Authorization framework - OAuth 2.0 - is a very popular nowadays. With this blog post I try to explain how it works and its basic concepts so in following arcticle I could show how to implement it in a full stack app.

Love it or hate it. No matter how to you feel about security, it plays an important role in any application. As developers we usually focus on bringing new features that users wants, or trying out new tools rather than thinking of security. But regardless of our convictions, it’s highly irresponsible to put software which is not secured into operations.

There are different aspects of security in software engineering and clearly in a single blog post, or even in a series it’s not possible to tell everything about it. Therefore I would like to focus on one topic in particular - OAuth 2.0 protocol (and a little bit of OpenID Connect).

This article starts a short, practical series about how to implement security in software applications using OAuth 2.0 authorization protocol. First, I’ll explain basics of how it works (this article). Next I’ll move on to explaining it on a small project that will consists of three components (this will be part of next, upcoming blog posts):

  • Keycloak, open source identity and access management service, where users and roles will be defined,

  • backend application (Java, Spring Boot), will have protected resources (REST API endpoints) that only users with particular role will be able to consume,

  • frontend application (Angular), will consume protected resource and take care of authorizing user.

Passing credentials to third party applications #

One of the problem in a software security is how to make sure that system A is allowed to connect to system B. In other words, how to make sure that software applications are authorized to use one another. In case human to machine communication it’s fairly simple. User enters a website/mobile app and before doing anything it asks for valid credentials.

But what happens if we would like to have similar protection between two systems? To illustrate this problem, let’s suppose that we would like to login to Dev.to with GitHub account? (it’s possible now, but keep in mind that I don’t know how actually this integration works, I use it only to illustrate a possible scenario).

One solution for this problem would be to provide your GitHub credentials on Dev.to page. Then Dev.to would pass them (encrypted probably) to GitHub to check if they’re valid. Is it safe to show them to other system? Maybe that’s not the case for Dev.to, but theoretically some untrusted party could save those credentials and mess around with them in future.

And even if a middle man application is trusted one, there are still some use cases when such software would require to store user credentials.

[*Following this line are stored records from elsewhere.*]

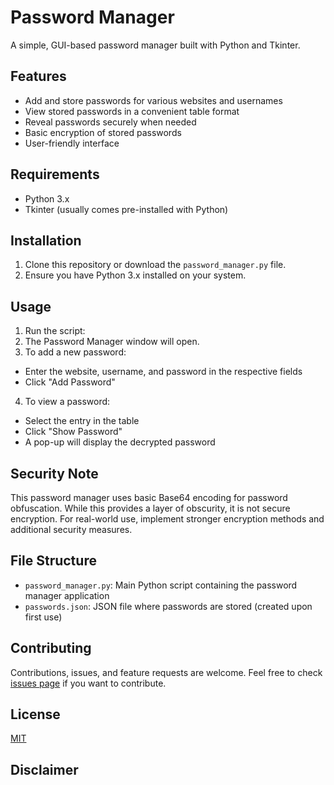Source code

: # Password Manager

A simple, GUI-based password manager built with Python and Tkinter.

## Features

- Add and store passwords for various websites and usernames
- View stored passwords in a convenient table format
- Reveal passwords securely when needed
- Basic encryption of stored passwords
- User-friendly interface

## Requirements

- Python 3.x
- Tkinter (usually comes pre-installed with Python)

## Installation

1. Clone this repository or download the `password_manager.py` file.
2. Ensure you have Python 3.x installed on your system.

## Usage

1. Run the script:
2. The Password Manager window will open.
3. To add a new password:
- Enter the website, username, and password in the respective fields
- Click "Add Password"
4. To view a password:
- Select the entry in the table
- Click "Show Password"
- A pop-up will display the decrypted password

## Security Note

This password manager uses basic Base64 encoding for password obfuscation. While this provides a layer of obscurity, it is not secure encryption. For real-world use, implement stronger encryption methods and additional security measures.

## File Structure

- `password_manager.py`: Main Python script containing the password manager application
- `passwords.json`: JSON file where passwords are stored (created upon first use)

## Contributing

Contributions, issues, and feature requests are welcome. Feel free to check [issues page](link-to-your-issues-page) if you want to contribute.

## License

[MIT](https://choosealicense.com/licenses/mit/)

## Disclaimer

For example, what happens when a GitHub user session expires? One solution would be to ask user once again for the credentials, but it’s not very user-friendly. Another would be to store credentials on Dev.to site and sent them if needed, which is even worse, which is a security violation.

Second case would be for a nightly jobs. Again, it’s maybe not the Dev.to case, but there are applications that do some batch jobs (e.g. process lots of data) during the night without user interaction. And if this job requires to fetch some protected data from other system it would need to store those credentials, which again should not happen

If we look now on these examples we would see that Dev.to (client application) is acting as a user in all these cases. It requests some data from GitHub (resource owner) and provides real username and password, so from the GitHub perspective Dev.to is no different than a human. Dev.to is impersonating her or him.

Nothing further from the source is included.